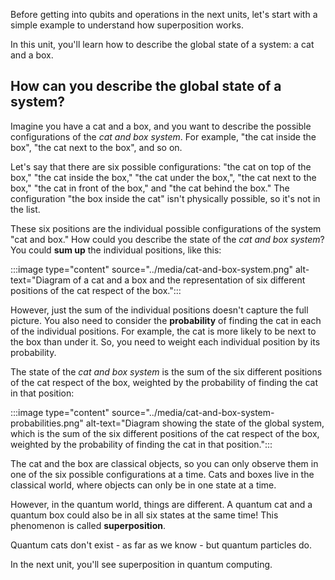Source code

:  
Before getting into qubits and operations in the next units, let's start with a simple example to understand how superposition works.

In this unit, you'll learn how to describe the global state of a system: a cat and a box. 

## How can you describe the global state of a system?

Imagine you have a cat and a box, and you want to describe the possible configurations of the *cat and box system*. For example, "the cat inside the box", "the cat next to the box", and so on. 

Let's say that there are six possible configurations: "the cat on top of the box," "the cat inside the box," "the cat under the box,", "the cat next to the box," "the cat in front of the box," and "the cat behind the box." The configuration "the box inside the cat" isn't physically possible, so it's not in the list.

These six positions are the individual possible configurations of the system "cat and box." How could you describe the state of the *cat and box system*? You could **sum up** the individual positions, like this:

:::image type="content" source="../media/cat-and-box-system.png" alt-text="Diagram of a cat and a box and the representation of six different positions of the cat respect of the box.":::

However, just the sum of the individual positions doesn't capture the full picture. You also need to consider the **probability** of finding the cat in each of the individual positions. For example, the cat is more likely to be next to the box than under it. So, you need to weight each individual position by its probability.

The state of the *cat and box system* is the sum of the six different positions of the cat respect of the box, weighted by the probability of finding the cat in that position:

:::image type="content" source="../media/cat-and-box-system-probabilities.png" alt-text="Diagram showing the state of the global system, which is the sum of the six different positions of the cat respect of the box, weighted by the probability of finding the cat in that position.":::

The cat and the box are classical objects, so you can only observe them in one of the six possible configurations at a time. Cats and boxes live in the classical world, where objects can only be in one state at a time.

However, in the quantum world, things are different. A quantum cat and a quantum box could also be in all six states at the same time! This phenomenon is called **superposition**.

Quantum cats don't exist - as far as we know - but quantum particles do.

In the next unit, you'll see superposition in quantum computing.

★ ★ ★ ★ ★ ★ ★

> _PROMPT_
From the listing above, return every line that carries the string "configurations".

> _EXERCISE SOLUTION_
Imagine you have a cat and a box, and you want to describe the possible configurations of the *cat and box system*. For example, "the cat inside the box", "the cat next to the box", and so on. 
Let's say that there are six possible configurations: "the cat on top of the box," "the cat inside the box," "the cat under the box,", "the cat next to the box," "the cat in front of the box," and "the cat behind the box." The configuration "the box inside the cat" isn't physically possible, so it's not in the list.
These six positions are the individual possible configurations of the system "cat and box." How could you describe the state of the *cat and box system*? You could **sum up** the individual positions, like this:
The cat and the box are classical objects, so you can only observe them in one of the six possible configurations at a time. Cats and boxes live in the classical world, where objects can only be in one state at a time.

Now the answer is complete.